(Requirement): Each line of the listing below must be set down exactly.
────
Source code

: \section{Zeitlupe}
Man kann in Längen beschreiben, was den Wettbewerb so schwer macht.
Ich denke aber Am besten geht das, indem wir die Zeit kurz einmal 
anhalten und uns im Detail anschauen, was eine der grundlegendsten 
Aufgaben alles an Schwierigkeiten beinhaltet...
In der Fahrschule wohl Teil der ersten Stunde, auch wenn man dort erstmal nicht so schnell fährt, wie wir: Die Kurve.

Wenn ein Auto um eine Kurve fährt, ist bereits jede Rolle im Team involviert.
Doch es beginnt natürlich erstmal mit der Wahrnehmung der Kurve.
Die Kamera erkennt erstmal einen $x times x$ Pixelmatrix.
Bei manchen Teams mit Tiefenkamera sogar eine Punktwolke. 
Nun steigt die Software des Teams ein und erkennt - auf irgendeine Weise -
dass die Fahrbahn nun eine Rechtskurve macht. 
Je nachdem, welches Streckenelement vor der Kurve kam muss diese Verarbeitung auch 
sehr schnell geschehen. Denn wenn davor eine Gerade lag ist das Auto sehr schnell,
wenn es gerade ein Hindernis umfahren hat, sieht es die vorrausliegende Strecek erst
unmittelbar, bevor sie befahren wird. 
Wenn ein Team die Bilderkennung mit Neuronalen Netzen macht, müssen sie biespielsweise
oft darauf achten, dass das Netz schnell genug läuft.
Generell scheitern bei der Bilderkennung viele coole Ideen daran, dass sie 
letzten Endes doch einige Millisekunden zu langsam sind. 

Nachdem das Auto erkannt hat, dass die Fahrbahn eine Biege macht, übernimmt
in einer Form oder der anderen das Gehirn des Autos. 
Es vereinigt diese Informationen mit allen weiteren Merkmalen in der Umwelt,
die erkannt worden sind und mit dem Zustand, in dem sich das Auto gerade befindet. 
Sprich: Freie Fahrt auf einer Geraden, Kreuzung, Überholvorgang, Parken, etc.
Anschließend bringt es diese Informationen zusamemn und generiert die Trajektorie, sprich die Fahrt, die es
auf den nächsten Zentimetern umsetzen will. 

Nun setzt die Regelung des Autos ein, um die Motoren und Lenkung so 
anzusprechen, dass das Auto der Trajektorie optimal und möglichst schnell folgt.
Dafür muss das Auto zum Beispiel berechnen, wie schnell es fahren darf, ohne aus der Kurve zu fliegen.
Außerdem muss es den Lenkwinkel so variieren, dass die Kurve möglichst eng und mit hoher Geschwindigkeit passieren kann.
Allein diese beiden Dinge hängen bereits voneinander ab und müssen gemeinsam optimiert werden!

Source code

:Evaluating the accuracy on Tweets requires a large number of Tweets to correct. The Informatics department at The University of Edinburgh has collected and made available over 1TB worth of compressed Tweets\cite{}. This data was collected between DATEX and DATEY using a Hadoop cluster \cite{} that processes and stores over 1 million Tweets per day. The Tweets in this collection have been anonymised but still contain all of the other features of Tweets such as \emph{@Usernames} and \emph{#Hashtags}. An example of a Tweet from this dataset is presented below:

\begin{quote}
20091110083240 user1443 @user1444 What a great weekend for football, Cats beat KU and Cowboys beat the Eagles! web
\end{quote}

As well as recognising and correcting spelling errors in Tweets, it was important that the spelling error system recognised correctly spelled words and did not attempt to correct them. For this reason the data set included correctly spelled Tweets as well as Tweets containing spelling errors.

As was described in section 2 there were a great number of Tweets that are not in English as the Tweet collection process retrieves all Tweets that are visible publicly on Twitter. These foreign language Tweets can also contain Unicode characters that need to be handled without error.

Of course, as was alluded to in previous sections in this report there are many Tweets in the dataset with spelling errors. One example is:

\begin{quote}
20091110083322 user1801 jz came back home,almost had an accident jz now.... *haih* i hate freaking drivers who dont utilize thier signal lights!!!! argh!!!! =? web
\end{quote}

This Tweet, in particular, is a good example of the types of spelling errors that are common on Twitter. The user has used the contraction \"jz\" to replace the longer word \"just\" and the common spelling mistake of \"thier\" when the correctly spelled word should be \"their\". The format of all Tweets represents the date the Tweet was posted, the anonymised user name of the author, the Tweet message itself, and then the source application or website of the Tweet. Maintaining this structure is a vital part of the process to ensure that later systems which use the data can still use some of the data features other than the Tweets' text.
────
(Exercise result):
Source code

: \section{Zeitlupe}
Man kann in Längen beschreiben, was den Wettbewerb so schwer macht.
Ich denke aber Am besten geht das, indem wir die Zeit kurz einmal 
anhalten und uns im Detail anschauen, was eine der grundlegendsten 
Aufgaben alles an Schwierigkeiten beinhaltet...
In der Fahrschule wohl Teil der ersten Stunde, auch wenn man dort erstmal nicht so schnell fährt, wie wir: Die Kurve.

Wenn ein Auto um eine Kurve fährt, ist bereits jede Rolle im Team involviert.
Doch es beginnt natürlich erstmal mit der Wahrnehmung der Kurve.
Die Kamera erkennt erstmal einen $x times x$ Pixelmatrix.
Bei manchen Teams mit Tiefenkamera sogar eine Punktwolke. 
Nun steigt die Software des Teams ein und erkennt - auf irgendeine Weise -
dass die Fahrbahn nun eine Rechtskurve macht. 
Je nachdem, welches Streckenelement vor der Kurve kam muss diese Verarbeitung auch 
sehr schnell geschehen. Denn wenn davor eine Gerade lag ist das Auto sehr schnell,
wenn es gerade ein Hindernis umfahren hat, sieht es die vorrausliegende Strecek erst
unmittelbar, bevor sie befahren wird. 
Wenn ein Team die Bilderkennung mit Neuronalen Netzen macht, müssen sie biespielsweise
oft darauf achten, dass das Netz schnell genug läuft.
Generell scheitern bei der Bilderkennung viele coole Ideen daran, dass sie 
letzten Endes doch einige Millisekunden zu langsam sind. 

Nachdem das Auto erkannt hat, dass die Fahrbahn eine Biege macht, übernimmt
in einer Form oder der anderen das Gehirn des Autos. 
Es vereinigt diese Informationen mit allen weiteren Merkmalen in der Umwelt,
die erkannt worden sind und mit dem Zustand, in dem sich das Auto gerade befindet. 
Sprich: Freie Fahrt auf einer Geraden, Kreuzung, Überholvorgang, Parken, etc.
Anschließend bringt es diese Informationen zusamemn und generiert die Trajektorie, sprich die Fahrt, die es
auf den nächsten Zentimetern umsetzen will. 

Nun setzt die Regelung des Autos ein, um die Motoren und Lenkung so 
anzusprechen, dass das Auto der Trajektorie optimal und möglichst schnell folgt.
Dafür muss das Auto zum Beispiel berechnen, wie schnell es fahren darf, ohne aus der Kurve zu fliegen.
Außerdem muss es den Lenkwinkel so variieren, dass die Kurve möglichst eng und mit hoher Geschwindigkeit passieren kann.
Allein diese beiden Dinge hängen bereits voneinander ab und müssen gemeinsam optimiert werden!

Source code

:Evaluating the accuracy on Tweets requires a large number of Tweets to correct. The Informatics department at The University of Edinburgh has collected and made available over 1TB worth of compressed Tweets\cite{}. This data was collected between DATEX and DATEY using a Hadoop cluster \cite{} that processes and stores over 1 million Tweets per day. The Tweets in this collection have been anonymised but still contain all of the other features of Tweets such as \emph{@Usernames} and \emph{#Hashtags}. An example of a Tweet from this dataset is presented below:

\begin{quote}
20091110083240 user1443 @user1444 What a great weekend for football, Cats beat KU and Cowboys beat the Eagles! web
\end{quote}

As well as recognising and correcting spelling errors in Tweets, it was important that the spelling error system recognised correctly spelled words and did not attempt to correct them. For this reason the data set included correctly spelled Tweets as well as Tweets containing spelling errors.

As was described in section 2 there were a great number of Tweets that are not in English as the Tweet collection process retrieves all Tweets that are visible publicly on Twitter. These foreign language Tweets can also contain Unicode characters that need to be handled without error.

Of course, as was alluded to in previous sections in this report there are many Tweets in the dataset with spelling errors. One example is:

\begin{quote}
20091110083322 user1801 jz came back home,almost had an accident jz now.... *haih* i hate freaking drivers who dont utilize thier signal lights!!!! argh!!!! =? web
\end{quote}

This Tweet, in particular, is a good example of the types of spelling errors that are common on Twitter. The user has used the contraction \"jz\" to replace the longer word \"just\" and the common spelling mistake of \"thier\" when the correctly spelled word should be \"their\". The format of all Tweets represents the date the Tweet was posted, the anonymised user name of the author, the Tweet message itself, and then the source application or website of the Tweet. Maintaining this structure is a vital part of the process to ensure that later systems which use the data can still use some of the data features other than the Tweets' text.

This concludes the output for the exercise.